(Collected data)
○ ○ ○ ○ ○ ○ ○

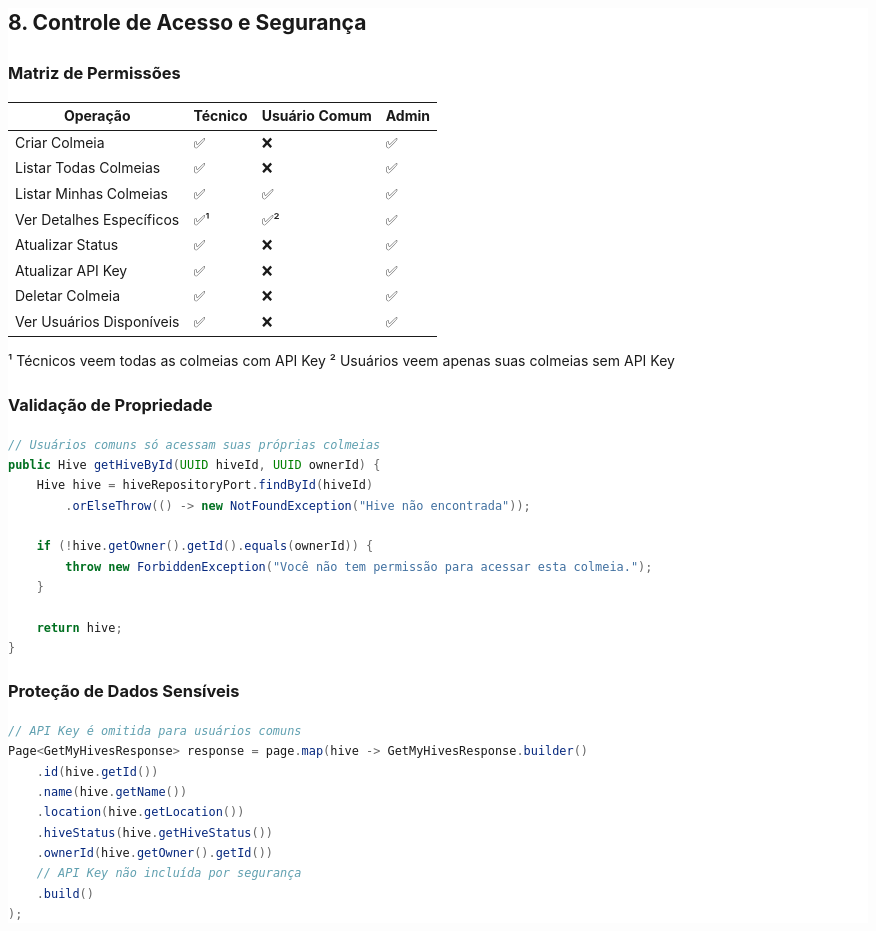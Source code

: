 ## 8. Controle de Acesso e Segurança

### Matriz de Permissões

| Operação                 | Técnico | Usuário Comum | Admin |
| ------------------------ | ------- | ------------- | ----- |
| Criar Colmeia            | ✅      | ❌            | ✅    |
| Listar Todas Colmeias    | ✅      | ❌            | ✅    |
| Listar Minhas Colmeias   | ✅      | ✅            | ✅    |
| Ver Detalhes Específicos | ✅¹     | ✅²           | ✅    |
| Atualizar Status         | ✅      | ❌            | ✅    |
| Atualizar API Key        | ✅      | ❌            | ✅    |
| Deletar Colmeia          | ✅      | ❌            | ✅    |
| Ver Usuários Disponíveis | ✅      | ❌            | ✅    |

¹ Técnicos veem todas as colmeias com API Key
² Usuários veem apenas suas colmeias sem API Key

### Validação de Propriedade

```java
// Usuários comuns só acessam suas próprias colmeias
public Hive getHiveById(UUID hiveId, UUID ownerId) {
    Hive hive = hiveRepositoryPort.findById(hiveId)
        .orElseThrow(() -> new NotFoundException("Hive não encontrada"));

    if (!hive.getOwner().getId().equals(ownerId)) {
        throw new ForbiddenException("Você não tem permissão para acessar esta colmeia.");
    }

    return hive;
}
```

### Proteção de Dados Sensíveis

```java
// API Key é omitida para usuários comuns
Page<GetMyHivesResponse> response = page.map(hive -> GetMyHivesResponse.builder()
    .id(hive.getId())
    .name(hive.getName())
    .location(hive.getLocation())
    .hiveStatus(hive.getHiveStatus())
    .ownerId(hive.getOwner().getId())
    // API Key não incluída por segurança
    .build()
);
```
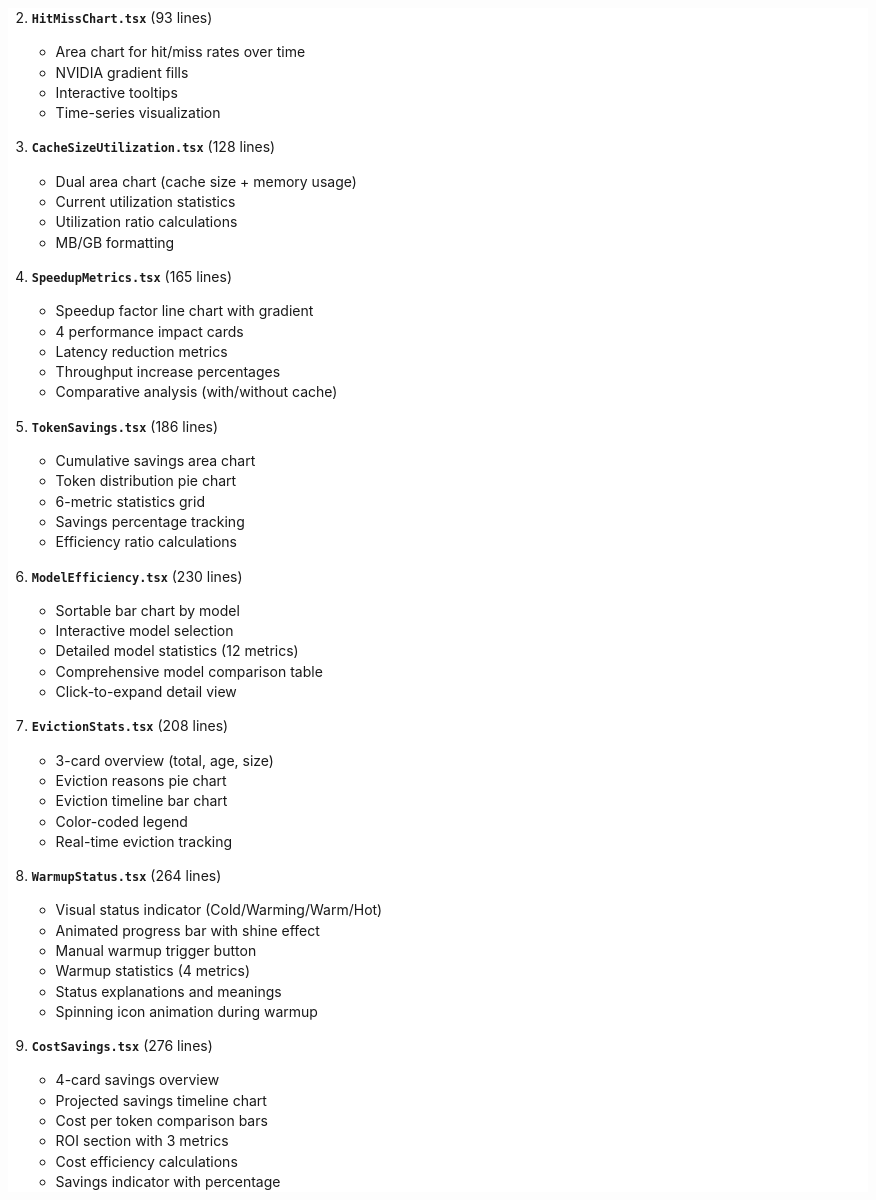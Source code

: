 2. **`HitMissChart.tsx`** (93 lines)
   - Area chart for hit/miss rates over time
   - NVIDIA gradient fills
   - Interactive tooltips
   - Time-series visualization

3. **`CacheSizeUtilization.tsx`** (128 lines)
   - Dual area chart (cache size + memory usage)
   - Current utilization statistics
   - Utilization ratio calculations
   - MB/GB formatting

4. **`SpeedupMetrics.tsx`** (165 lines)
   - Speedup factor line chart with gradient
   - 4 performance impact cards
   - Latency reduction metrics
   - Throughput increase percentages
   - Comparative analysis (with/without cache)

5. **`TokenSavings.tsx`** (186 lines)
   - Cumulative savings area chart
   - Token distribution pie chart
   - 6-metric statistics grid
   - Savings percentage tracking
   - Efficiency ratio calculations

6. **`ModelEfficiency.tsx`** (230 lines)
   - Sortable bar chart by model
   - Interactive model selection
   - Detailed model statistics (12 metrics)
   - Comprehensive model comparison table
   - Click-to-expand detail view

7. **`EvictionStats.tsx`** (208 lines)
   - 3-card overview (total, age, size)
   - Eviction reasons pie chart
   - Eviction timeline bar chart
   - Color-coded legend
   - Real-time eviction tracking

8. **`WarmupStatus.tsx`** (264 lines)
   - Visual status indicator (Cold/Warming/Warm/Hot)
   - Animated progress bar with shine effect
   - Manual warmup trigger button
   - Warmup statistics (4 metrics)
   - Status explanations and meanings
   - Spinning icon animation during warmup

9. **`CostSavings.tsx`** (276 lines)
   - 4-card savings overview
   - Projected savings timeline chart
   - Cost per token comparison bars
   - ROI section with 3 metrics
   - Cost efficiency calculations
   - Savings indicator with percentage
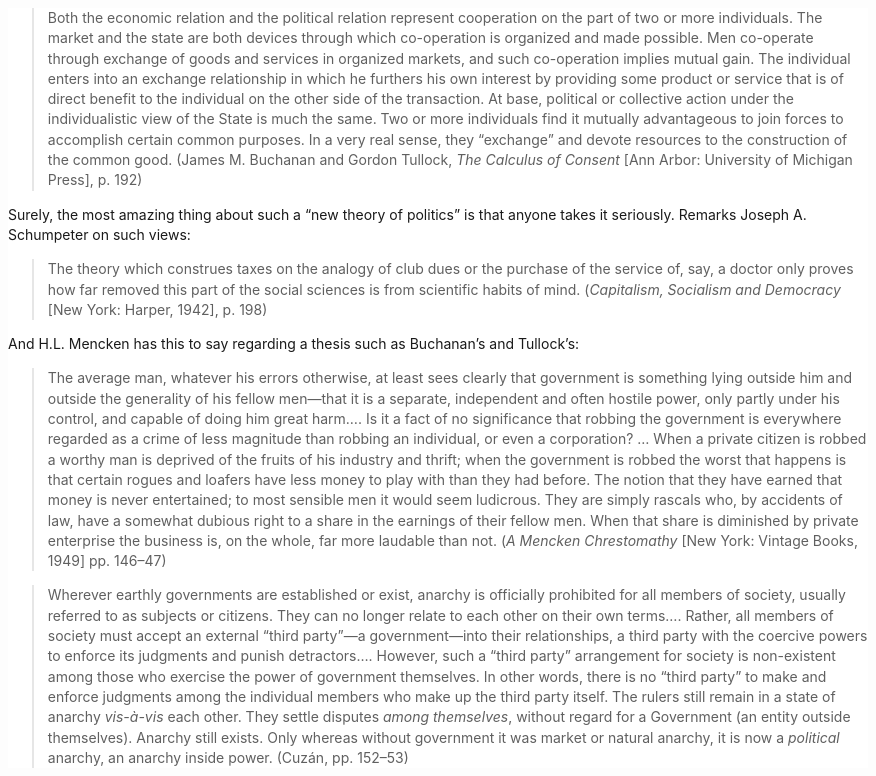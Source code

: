 [^19]: This central idea of the public choice school has been expressed by its foremost representatives as follows:

> Both the economic relation and the political relation represent cooperation on the part of two or more individuals. The market and the state are both devices through which co-operation is organized and made possible. Men co-operate through exchange of goods and services in organized markets, and such co-operation implies mutual gain. The individual enters into an exchange relationship in which he furthers his own interest by providing some product or service that is of direct benefit to the individual on the other side of the transaction. At base, political or collective action under the individualistic view of the State is much the same. Two or more individuals find it mutually advantageous to join forces to accomplish certain common purposes. In a very real sense, they “exchange” and devote resources to the construction of the common good. (James M. Buchanan and Gordon Tullock, *The Calculus of Consent* [Ann Arbor: University of Michigan Press], p. 192)

Surely, the most amazing thing about such a “new theory of politics” is that anyone takes it seriously. Remarks Joseph A. Schumpeter on such views:

> The theory which construes taxes on the analogy of club dues or the purchase of the service of, say, a doctor only proves how far removed this part of the social sciences is from scientific habits of mind. (*Capitalism, Socialism and Democracy* [New York: Harper, 1942], p. 198)

And H.L. Mencken has this to say regarding a thesis such as Buchanan’s and Tullock’s:

> The average man, whatever his errors otherwise, at least sees clearly that government is something lying outside him and outside the generality of his fellow men—that it is a separate, independent and often hostile power, only partly under his control, and capable of doing him great harm…. Is it a fact of no significance that robbing the government is everywhere regarded as a crime of less magnitude than robbing an individual, or even a corporation? … When a private citizen is robbed a worthy man is deprived of the fruits of his industry and thrift; when the government is robbed the worst that happens is that certain rogues and loafers have less money to play with than they had before. The notion that they have earned that money is never entertained; to most sensible men it would seem ludicrous. They are simply rascals who, by accidents of law, have a somewhat dubious right to a share in the earnings of their fellow men. When that share is diminished by private enterprise the business is, on the whole, far more laudable than not. (*A Mencken Chrestomathy* [New York: Vintage Books, 1949] pp. 146–47)

[^20]: See on this also Murray N. Rothbard, “The Anatomy of the State” in idem, *Egalitarianism as a Revolt Against Nature and Other Essays* (Washington, D.C.: Libertarian Review Press, 1974), esp. pp. 37–42.

[^21]: It might be thought that the government could accomplish such a feat by merely improving its weaponry: by threatening with atomic bombs instead of with guns and rifles, so to speak. However, since realistically one must assume that the technological know-how of such improved weaponry can hardly be kept secret, especially if it is in fact applied, then with the state’s improved instruments for instilling fear the victims’ ways amid means of resisting improve as well. Hence, such advances must be ruled out as an explanation of what must be explained.

[^22]: Witness the all-too-numerous states that go so far as to shoot everyone down without mercy who has committed no other sin than that of trying to leave a territory and move elsewhere!

[^23]: On the intimate relationship between state and war see the important study by Ekkehart Krippendorff, *Staat und Krieg* (Frankfurt/M.: Suhrkamp, 1985); also Charles Tilly, “War Making and State Making as Organized Crime” in Peter Evans et al., eds., *Bringing the State Back In* (Cambridge: Cambridge University Press, 1985).

[^24]: This insight (which refutes all talk about the impossibility of anarchism in showing that intra-governmental relations are, in fact, a case of—political—anarchy) has been explained in a highly important article by Alfred G. Cuzán, “Do We Ever Really Get Out of Anarchy,” *Journal of Libertarian Studies* 3, no. 2 (1979).

> Wherever earthly governments are established or exist, anarchy is officially prohibited for all members of society, usually referred to as subjects or citizens. They can no longer relate to each other on their own terms…. Rather, all members of society must accept an external “third party”—a government—into their relationships, a third party with the coercive powers to enforce its judgments and punish detractors…. However, such a “third party” arrangement for society is non-existent among those who exercise the power of government themselves. In other words, there is no “third party” to make and enforce judgments among the individual members who make up the third party itself. The rulers still remain in a state of anarchy *vis-à-vis* each other. They settle disputes *among themselves*, without regard for a Government (an entity outside themselves). Anarchy still exists. Only whereas without government it was market or natural anarchy, it is now a *political* anarchy, an anarchy inside power. (Cuzán, pp. 152–53)

[^25]: One of the classic expositors of this idea is David Hume. In his essay, “Of The First Principles of Government,” he writes:


[^16]: To make this distinction between economics and history or sociology is not to say, of course, that economics is of no importance for these latter disciplines. In fact, economics is indispensable for all other social sciences. While the reverse is not the case, economics can be developed and advanced without historical or sociological knowledge. The only consequence of doing so is that such economics would probably not be very interesting, as it would be written without consideration of real examples or instances of application (as if one were to write on the economics of taxation even though there had never been an actual example of it in all of history), for it would formulate what could not possibly happen in the social world, or what would have to happen provided that certain conditions were in fact fulfilled. Thus, any historical or sociological explanation is logically constrained by the laws as espoused by economic theory, and any account by a historian or sociologist in violation of these laws must be treated as ultimately confused. On the relationship between economic theory and history see also Ludwig von Mises, *Theory and History* (Auburn, Ala.: Ludwig von Mises Institute, 1985); Hans-Hermann Hoppe, *Praxeology and Economic Science* (Auburn, Ala.: Ludwig von Mises Institute, 1988).
[^17]: See on this also Franz Oppenheimer, *The State* (New York: Vanguard Press, 1914) esp. pp. 24–27; Rothbard, *Power and Market*, chap. 2; Hoppe, *A Theory of Socialism and Capitalism*, chap. 2.
[^18]: On the theory of the state as developed in the following see—in addition to the works cited in note 17—in particular Herbert Spencer, *Social Statics* (New York: Schalkenbach Foundation, 1970); Auberon Herbert, *The Right and Wrong of Compulsion by the State* (Indianapolis: Liberty Fund, 1978); Albert J. Nock, *Our Enemy, the State* (Tampa, Fla.: Hallberg Publishing, 1983); Murray N. Rothbard, *For a New Liberty* (New York: Macmillan, 1978); idem, *The Ethics of Liberty* (Atlantic Highlands, N.J.: Humanities Press, 1982); Hans-Hermann Hoppe, *Eigentum, Anarchie und Staat* (Opladen: Westdeutscher Verlag, 1987); Anthony de Jasay, *The State* (Oxford: Blackwell, 1985).
[^26]: See on the following in particular also Murray N. Rothbard, “Left and Right: The Prospects for Liberty” in idem, *Egalitarianism as a Revolt Against Nature and Other Essays*.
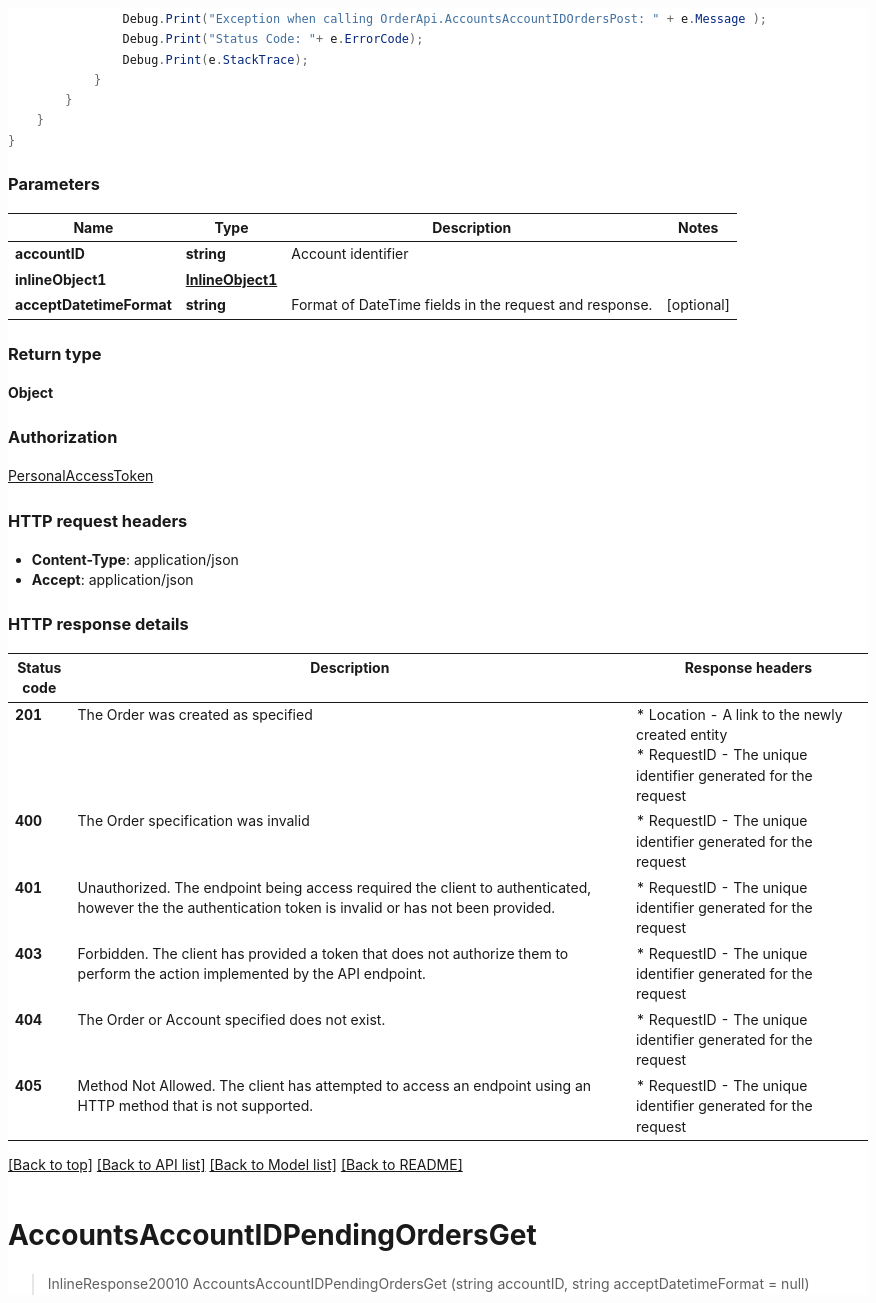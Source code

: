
 ```csharp
                Debug.Print("Exception when calling OrderApi.AccountsAccountIDOrdersPost: " + e.Message );
                Debug.Print("Status Code: "+ e.ErrorCode);
                Debug.Print(e.StackTrace);
            }
        }
    }
}
```

### Parameters

Name | Type | Description  | Notes
------------- | ------------- | ------------- | -------------
 **accountID** | **string**| Account identifier | 
 **inlineObject1** | [**InlineObject1**](InlineObject1.md)|  | 
 **acceptDatetimeFormat** | **string**| Format of DateTime fields in the request and response. | [optional] 

### Return type

**Object**

### Authorization

[PersonalAccessToken](../README.md#PersonalAccessToken)

### HTTP request headers

 - **Content-Type**: application/json
 - **Accept**: application/json

### HTTP response details
| Status code | Description | Response headers |
|-------------|-------------|------------------|
| **201** | The Order was created as specified |  * Location - A link to the newly created entity <br>  * RequestID - The unique identifier generated for the request <br>  |
| **400** | The Order specification was invalid |  * RequestID - The unique identifier generated for the request <br>  |
| **401** | Unauthorized. The endpoint being access required the client to authenticated, however the the authentication token is invalid or has not been provided. |  * RequestID - The unique identifier generated for the request <br>  |
| **403** | Forbidden. The client has provided a token that does not authorize them to perform the action implemented by the API endpoint. |  * RequestID - The unique identifier generated for the request <br>  |
| **404** | The Order or Account specified does not exist. |  * RequestID - The unique identifier generated for the request <br>  |
| **405** | Method Not Allowed. The client has attempted to access an endpoint using an HTTP method that is not supported. |  * RequestID - The unique identifier generated for the request <br>  |

[[Back to top]](#) [[Back to API list]](../README.md#documentation-for-api-endpoints) [[Back to Model list]](../README.md#documentation-for-models) [[Back to README]](../README.md)

<a name="accountsaccountidpendingordersget"></a>
# **AccountsAccountIDPendingOrdersGet**
> InlineResponse20010 AccountsAccountIDPendingOrdersGet (string accountID, string acceptDatetimeFormat = null)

○ ○ ○ ○ ○ ○ ○

§ What to do
Among the lines above, find those containing the word "following" and copy each.

§ Task answer
[^18]: On the theory of the state as developed in the following see—in addition to the works cited in note 17—in particular Herbert Spencer, *Social Statics* (New York: Schalkenbach Foundation, 1970); Auberon Herbert, *The Right and Wrong of Compulsion by the State* (Indianapolis: Liberty Fund, 1978); Albert J. Nock, *Our Enemy, the State* (Tampa, Fla.: Hallberg Publishing, 1983); Murray N. Rothbard, *For a New Liberty* (New York: Macmillan, 1978); idem, *The Ethics of Liberty* (Atlantic Highlands, N.J.: Humanities Press, 1982); Hans-Hermann Hoppe, *Eigentum, Anarchie und Staat* (Opladen: Westdeutscher Verlag, 1987); Anthony de Jasay, *The State* (Oxford: Blackwell, 1985).
[^26]: See on the following in particular also Murray N. Rothbard, “Left and Right: The Prospects for Liberty” in idem, *Egalitarianism as a Revolt Against Nature and Other Essays*.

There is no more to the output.